YOUR TASK:
Write out the entries again. Match each one exactly.

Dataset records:
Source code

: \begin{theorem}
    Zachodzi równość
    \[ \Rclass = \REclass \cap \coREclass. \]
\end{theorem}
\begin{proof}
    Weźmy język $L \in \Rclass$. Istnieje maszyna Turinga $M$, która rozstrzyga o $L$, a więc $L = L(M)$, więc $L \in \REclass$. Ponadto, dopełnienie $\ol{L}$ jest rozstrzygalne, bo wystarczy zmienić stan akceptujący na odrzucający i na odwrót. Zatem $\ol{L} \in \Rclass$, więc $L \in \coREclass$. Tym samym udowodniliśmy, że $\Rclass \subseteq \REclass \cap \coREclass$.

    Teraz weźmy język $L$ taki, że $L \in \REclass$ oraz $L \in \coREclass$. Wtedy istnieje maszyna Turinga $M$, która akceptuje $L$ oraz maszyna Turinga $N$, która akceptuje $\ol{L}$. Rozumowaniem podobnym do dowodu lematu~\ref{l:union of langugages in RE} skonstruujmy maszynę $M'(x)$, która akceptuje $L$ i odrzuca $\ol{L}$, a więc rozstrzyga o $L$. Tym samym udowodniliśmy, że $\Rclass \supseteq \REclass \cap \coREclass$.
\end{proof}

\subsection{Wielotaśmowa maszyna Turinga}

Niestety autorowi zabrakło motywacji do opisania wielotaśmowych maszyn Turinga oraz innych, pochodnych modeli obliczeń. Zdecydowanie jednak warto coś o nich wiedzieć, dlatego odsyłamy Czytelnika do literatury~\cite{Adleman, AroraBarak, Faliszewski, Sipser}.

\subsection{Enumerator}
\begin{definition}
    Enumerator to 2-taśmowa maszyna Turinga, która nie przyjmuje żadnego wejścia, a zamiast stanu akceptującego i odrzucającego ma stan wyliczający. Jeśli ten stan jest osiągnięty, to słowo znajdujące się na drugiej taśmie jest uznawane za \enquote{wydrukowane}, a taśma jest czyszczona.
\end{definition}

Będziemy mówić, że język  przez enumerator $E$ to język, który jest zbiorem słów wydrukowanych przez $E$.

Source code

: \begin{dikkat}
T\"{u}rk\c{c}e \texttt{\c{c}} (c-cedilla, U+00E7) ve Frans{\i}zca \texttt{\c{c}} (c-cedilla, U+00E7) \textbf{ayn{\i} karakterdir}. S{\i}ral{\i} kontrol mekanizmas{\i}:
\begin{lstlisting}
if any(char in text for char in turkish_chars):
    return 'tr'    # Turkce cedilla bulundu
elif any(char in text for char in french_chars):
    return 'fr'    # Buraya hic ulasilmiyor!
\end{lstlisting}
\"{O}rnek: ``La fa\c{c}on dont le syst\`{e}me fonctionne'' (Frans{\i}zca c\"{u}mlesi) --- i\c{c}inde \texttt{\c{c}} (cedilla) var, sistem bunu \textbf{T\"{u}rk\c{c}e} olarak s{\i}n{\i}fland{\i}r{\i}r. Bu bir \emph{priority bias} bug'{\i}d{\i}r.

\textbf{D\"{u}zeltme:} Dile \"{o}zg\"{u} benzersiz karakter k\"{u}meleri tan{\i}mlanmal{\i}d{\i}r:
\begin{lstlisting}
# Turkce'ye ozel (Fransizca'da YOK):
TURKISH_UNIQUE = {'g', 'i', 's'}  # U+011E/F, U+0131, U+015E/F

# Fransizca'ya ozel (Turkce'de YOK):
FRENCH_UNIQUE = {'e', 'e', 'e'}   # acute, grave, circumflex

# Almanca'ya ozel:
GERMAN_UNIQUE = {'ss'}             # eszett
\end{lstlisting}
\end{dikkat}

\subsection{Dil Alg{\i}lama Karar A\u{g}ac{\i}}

PROBLEM SOLUTION:
Source code

: \begin{theorem}
    Zachodzi równość
    \[ \Rclass = \REclass \cap \coREclass. \]
\end{theorem}
\begin{proof}
    Weźmy język $L \in \Rclass$. Istnieje maszyna Turinga $M$, która rozstrzyga o $L$, a więc $L = L(M)$, więc $L \in \REclass$. Ponadto, dopełnienie $\ol{L}$ jest rozstrzygalne, bo wystarczy zmienić stan akceptujący na odrzucający i na odwrót. Zatem $\ol{L} \in \Rclass$, więc $L \in \coREclass$. Tym samym udowodniliśmy, że $\Rclass \subseteq \REclass \cap \coREclass$.

    Teraz weźmy język $L$ taki, że $L \in \REclass$ oraz $L \in \coREclass$. Wtedy istnieje maszyna Turinga $M$, która akceptuje $L$ oraz maszyna Turinga $N$, która akceptuje $\ol{L}$. Rozumowaniem podobnym do dowodu lematu~\ref{l:union of langugages in RE} skonstruujmy maszynę $M'(x)$, która akceptuje $L$ i odrzuca $\ol{L}$, a więc rozstrzyga o $L$. Tym samym udowodniliśmy, że $\Rclass \supseteq \REclass \cap \coREclass$.
\end{proof}

\subsection{Wielotaśmowa maszyna Turinga}

Niestety autorowi zabrakło motywacji do opisania wielotaśmowych maszyn Turinga oraz innych, pochodnych modeli obliczeń. Zdecydowanie jednak warto coś o nich wiedzieć, dlatego odsyłamy Czytelnika do literatury~\cite{Adleman, AroraBarak, Faliszewski, Sipser}.

\subsection{Enumerator}
\begin{definition}
    Enumerator to 2-taśmowa maszyna Turinga, która nie przyjmuje żadnego wejścia, a zamiast stanu akceptującego i odrzucającego ma stan wyliczający. Jeśli ten stan jest osiągnięty, to słowo znajdujące się na drugiej taśmie jest uznawane za \enquote{wydrukowane}, a taśma jest czyszczona.
\end{definition}

Będziemy mówić, że język  przez enumerator $E$ to język, który jest zbiorem słów wydrukowanych przez $E$.

Source code

: \begin{dikkat}
T\"{u}rk\c{c}e \texttt{\c{c}} (c-cedilla, U+00E7) ve Frans{\i}zca \texttt{\c{c}} (c-cedilla, U+00E7) \textbf{ayn{\i} karakterdir}. S{\i}ral{\i} kontrol mekanizmas{\i}:
\begin{lstlisting}
if any(char in text for char in turkish_chars):
    return 'tr'    # Turkce cedilla bulundu
elif any(char in text for char in french_chars):
    return 'fr'    # Buraya hic ulasilmiyor!
\end{lstlisting}
\"{O}rnek: ``La fa\c{c}on dont le syst\`{e}me fonctionne'' (Frans{\i}zca c\"{u}mlesi) --- i\c{c}inde \texttt{\c{c}} (cedilla) var, sistem bunu \textbf{T\"{u}rk\c{c}e} olarak s{\i}n{\i}fland{\i}r{\i}r. Bu bir \emph{priority bias} bug'{\i}d{\i}r.

\textbf{D\"{u}zeltme:} Dile \"{o}zg\"{u} benzersiz karakter k\"{u}meleri tan{\i}mlanmal{\i}d{\i}r:
\begin{lstlisting}
# Turkce'ye ozel (Fransizca'da YOK):
TURKISH_UNIQUE = {'g', 'i', 's'}  # U+011E/F, U+0131, U+015E/F

# Fransizca'ya ozel (Turkce'de YOK):
FRENCH_UNIQUE = {'e', 'e', 'e'}   # acute, grave, circumflex

# Almanca'ya ozel:
GERMAN_UNIQUE = {'ss'}             # eszett
\end{lstlisting}
\end{dikkat}

\subsection{Dil Alg{\i}lama Karar A\u{g}ac{\i}}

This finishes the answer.